[Recorded data]
---*---

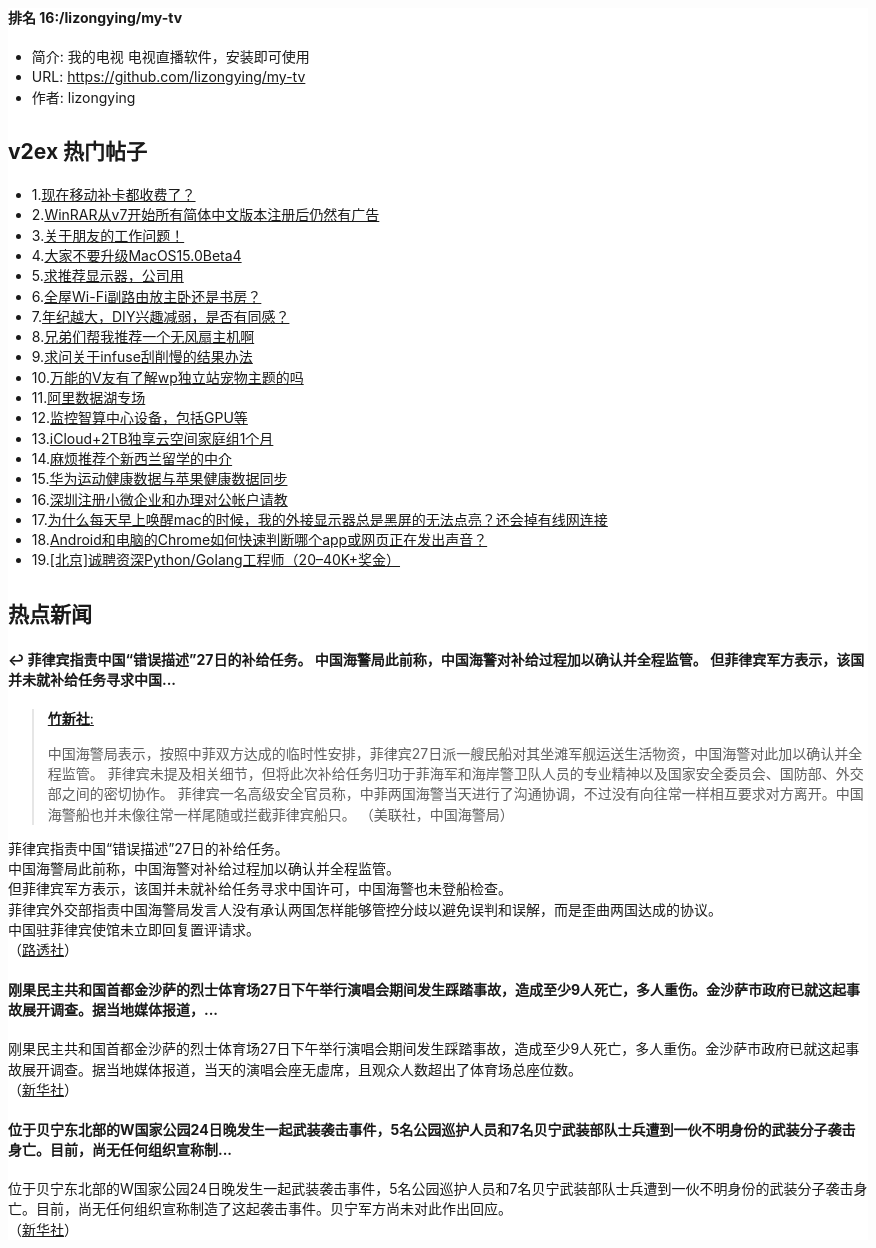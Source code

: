 #### 排名 16:/lizongying/my-tv
- 简介: 我的电视 电视直播软件，安装即可使用
- URL: https://github.com/lizongying/my-tv
- 作者: lizongying 

## v2ex 热门帖子

- 1.[现在移动补卡都收费了？](https://www.v2ex.com/t/1060752#reply22)
- 2.[WinRAR从v7开始所有简体中文版本注册后仍然有广告](https://www.v2ex.com/t/1060747#reply18)
- 3.[关于朋友的工作问题！](https://www.v2ex.com/t/1060755#reply15)
- 4.[大家不要升级MacOS15.0Beta4](https://www.v2ex.com/t/1060751#reply10)
- 5.[求推荐显示器，公司用](https://www.v2ex.com/t/1060745#reply9)
- 6.[全屋Wi-Fi副路由放主卧还是书房？](https://www.v2ex.com/t/1060749#reply8)
- 7.[年纪越大，DIY兴趣减弱，是否有同感？](https://www.v2ex.com/t/1060757#reply7)
- 8.[兄弟们帮我推荐一个无风扇主机啊](https://www.v2ex.com/t/1060759#reply6)
- 9.[求问关于infuse刮削慢的结果办法](https://www.v2ex.com/t/1060753#reply3)
- 10.[万能的V友有了解wp独立站宠物主题的吗](https://www.v2ex.com/t/1060746#reply2)
- 11.[阿里数据湖专场](https://www.v2ex.com/t/1060760#reply2)
- 12.[监控智算中心设备，包括GPU等](https://www.v2ex.com/t/1060763#reply2)
- 13.[iCloud+2TB独享云空间家庭组1个月](https://www.v2ex.com/t/1060744#reply1)
- 14.[麻烦推荐个新西兰留学的中介](https://www.v2ex.com/t/1060750#reply1)
- 15.[华为运动健康数据与苹果健康数据同步](https://www.v2ex.com/t/1060758#reply1)
- 16.[深圳注册小微企业和办理对公帐户请教](https://www.v2ex.com/t/1060765#reply1)
- 17.[为什么每天早上唤醒mac的时候，我的外接显示器总是黑屏的无法点亮？还会掉有线网连接](https://www.v2ex.com/t/1060761#reply0)
- 18.[Android和电脑的Chrome如何快速判断哪个app或网页正在发出声音？](https://www.v2ex.com/t/1060762#reply0)
- 19.[[北京]诚聘资深Python/Golang工程师（20–40K+奖金）](https://www.v2ex.com/t/1060767#reply0)
## 热点新闻

#### ↩️ 菲律宾指责中国“错误描述”27日的补给任务。 中国海警局此前称，中国海警对补给过程加以确认并全程监管。 但菲律宾军方表示，该国并未就补给任务寻求中国...
<div class="rsshub-quote"><blockquote>                                    <p><a href="https://t.me/tnews365/31032"><b>竹新社</b>:</a></p>                                                                        <p>中国海警局表示，按照中菲双方达成的临时性安排，菲律宾27日派一艘民船对其坐滩军舰运送生活物资，中国海警对此加以确认并全程监管。 菲律宾未提及相关细节，但将此次补给任务归功于菲海军和海岸警卫队人员的专业精神以及国家安全委员会、国防部、外交部之间的密切协作。 菲律宾一名高级安全官员称，中菲两国海警当天进行了沟通协调，不过没有向往常一样相互要求对方离开。中国海警船也并未像往常一样尾随或拦截菲律宾船只。 （美联社，中国海警局）</p>                                </blockquote></div><p>菲律宾指责中国“错误描述”27日的补给任务。<br>中国海警局此前称，中国海警对补给过程加以确认并全程监管。<br>但菲律宾军方表示，该国并未就补给任务寻求中国许可，中国海警也未登船检查。<br>菲律宾外交部指责中国海警局发言人没有承认两国怎样能够管控分歧以避免误判和误解，而是歪曲两国达成的协议。<br>中国驻菲律宾使馆未立即回复置评请求。<br>（<a href="https://www.reuters.com/world/asia-pacific/philippines-says-china-mischaracterised-south-china-sea-resupply-mission-deal-2024-07-28/" target="_blank" rel="noopener" onclick="return confirm('Open this link?\n\n'+this.href);">路透社</a>）</p>

#### 刚果民主共和国首都金沙萨的烈士体育场27日下午举行演唱会期间发生踩踏事故，造成至少9人死亡，多人重伤。金沙萨市政府已就这起事故展开调查。据当地媒体报道，...
<p>刚果民主共和国首都金沙萨的烈士体育场27日下午举行演唱会期间发生踩踏事故，造成至少9人死亡，多人重伤。金沙萨市政府已就这起事故展开调查。据当地媒体报道，当天的演唱会座无虚席，且观众人数超出了体育场总座位数。<br>（<a href="http://www.news.cn/20240728/4b870eeb47f54cea91963db4cd9f1388/c.html" target="_blank" rel="noopener" onclick="return confirm('Open this link?\n\n'+this.href);">新华社</a>）</p>

#### 位于贝宁东北部的W国家公园24日晚发生一起武装袭击事件，5名公园巡护人员和7名贝宁武装部队士兵遭到一伙不明身份的武装分子袭击身亡。目前，尚无任何组织宣称制...
<p>位于贝宁东北部的W国家公园24日晚发生一起武装袭击事件，5名公园巡护人员和7名贝宁武装部队士兵遭到一伙不明身份的武装分子袭击身亡。目前，尚无任何组织宣称制造了这起袭击事件。贝宁军方尚未对此作出回应。<br>（<a href="http://www.news.cn/20240728/851f1a87a44c44bf9240acc7bb12799b/c.html" target="_blank" rel="noopener" onclick="return confirm('Open this link?\n\n'+this.href);">新华社</a>）</p>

---*---

Output the lines, exactly: the first line of the entries above, every line after it, and the line with "- 18.[Android和" as the last. No pictures.

Result below.
Source code

: #### 排名 16:/lizongying/my-tv
- 简介: 我的电视 电视直播软件，安装即可使用
- URL: https://github.com/lizongying/my-tv
- 作者: lizongying 

## v2ex 热门帖子

- 1.[现在移动补卡都收费了？](https://www.v2ex.com/t/1060752#reply22)
- 2.[WinRAR从v7开始所有简体中文版本注册后仍然有广告](https://www.v2ex.com/t/1060747#reply18)
- 3.[关于朋友的工作问题！](https://www.v2ex.com/t/1060755#reply15)
- 4.[大家不要升级MacOS15.0Beta4](https://www.v2ex.com/t/1060751#reply10)
- 5.[求推荐显示器，公司用](https://www.v2ex.com/t/1060745#reply9)
- 6.[全屋Wi-Fi副路由放主卧还是书房？](https://www.v2ex.com/t/1060749#reply8)
- 7.[年纪越大，DIY兴趣减弱，是否有同感？](https://www.v2ex.com/t/1060757#reply7)
- 8.[兄弟们帮我推荐一个无风扇主机啊](https://www.v2ex.com/t/1060759#reply6)
- 9.[求问关于infuse刮削慢的结果办法](https://www.v2ex.com/t/1060753#reply3)
- 10.[万能的V友有了解wp独立站宠物主题的吗](https://www.v2ex.com/t/1060746#reply2)
- 11.[阿里数据湖专场](https://www.v2ex.com/t/1060760#reply2)
- 12.[监控智算中心设备，包括GPU等](https://www.v2ex.com/t/1060763#reply2)
- 13.[iCloud+2TB独享云空间家庭组1个月](https://www.v2ex.com/t/1060744#reply1)
- 14.[麻烦推荐个新西兰留学的中介](https://www.v2ex.com/t/1060750#reply1)
- 15.[华为运动健康数据与苹果健康数据同步](https://www.v2ex.com/t/1060758#reply1)
- 16.[深圳注册小微企业和办理对公帐户请教](https://www.v2ex.com/t/1060765#reply1)
- 17.[为什么每天早上唤醒mac的时候，我的外接显示器总是黑屏的无法点亮？还会掉有线网连接](https://www.v2ex.com/t/1060761#reply0)
- 18.[Android和电脑的Chrome如何快速判断哪个app或网页正在发出声音？](https://www.v2ex.com/t/1060762#reply0)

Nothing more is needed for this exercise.